Output the listing below verbatim, without images.

+--

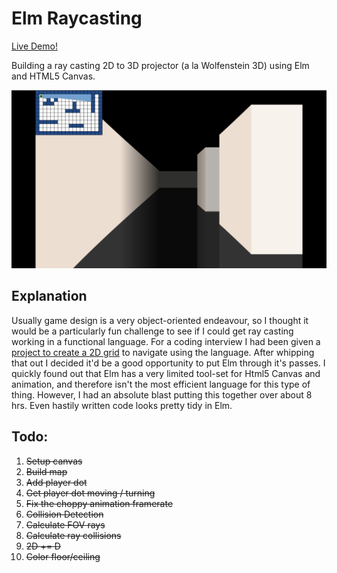 # Elm Raycasting

[Live Demo!](https://elm-ray-casting.netlify.com)

Building a ray casting 2D to 3D projector (a la Wolfenstein 3D) using Elm and HTML5 Canvas.

![Elm Ray Casting Screenshot](/screenshot.jpg 'Ray Casting 2D grid to 3D')

## Explanation

Usually game design is a very object-oriented endeavour, so I thought it would be a particularly fun challenge to see if I could get ray casting working in a functional language. For a coding interview I had been given a [project to create a 2D grid](https://github.com/toakleaf/elm-demo) to navigate using the language. After whipping that out I decided it'd be a good opportunity to put Elm through it's passes. I quickly found out that Elm has a very limited tool-set for Html5 Canvas and animation, and therefore isn't the most efficient language for this type of thing. However, I had an absolute blast putting this together over about 8 hrs. Even hastily written code looks pretty tidy in Elm.

## Todo:

1.  ~~Setup canvas~~
2.  ~~Build map~~
3.  ~~Add player dot~~
4.  ~~Get player dot moving / turning~~
5.  ~~Fix the choppy animation framerate~~
6.  ~~Collision Detection~~
7.  ~~Calculate FOV rays~~
8.  ~~Calculate ray collisions~~
9.  ~~2D += D~~
10. ~~Color floor/ceiling~~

+--

> [ANSWER TO THIS TASK]
 # Elm Raycasting

[Live Demo!](https://elm-ray-casting.netlify.com)

Building a ray casting 2D to 3D projector (a la Wolfenstein 3D) using Elm and HTML5 Canvas.

![Elm Ray Casting Screenshot](/screenshot.jpg 'Ray Casting 2D grid to 3D')

## Explanation

Usually game design is a very object-oriented endeavour, so I thought it would be a particularly fun challenge to see if I could get ray casting working in a functional language. For a coding interview I had been given a [project to create a 2D grid](https://github.com/toakleaf/elm-demo) to navigate using the language. After whipping that out I decided it'd be a good opportunity to put Elm through it's passes. I quickly found out that Elm has a very limited tool-set for Html5 Canvas and animation, and therefore isn't the most efficient language for this type of thing. However, I had an absolute blast putting this together over about 8 hrs. Even hastily written code looks pretty tidy in Elm.

## Todo:

1.  ~~Setup canvas~~
2.  ~~Build map~~
3.  ~~Add player dot~~
4.  ~~Get player dot moving / turning~~
5.  ~~Fix the choppy animation framerate~~
6.  ~~Collision Detection~~
7.  ~~Calculate FOV rays~~
8.  ~~Calculate ray collisions~~
9.  ~~2D += D~~
10. ~~Color floor/ceiling~~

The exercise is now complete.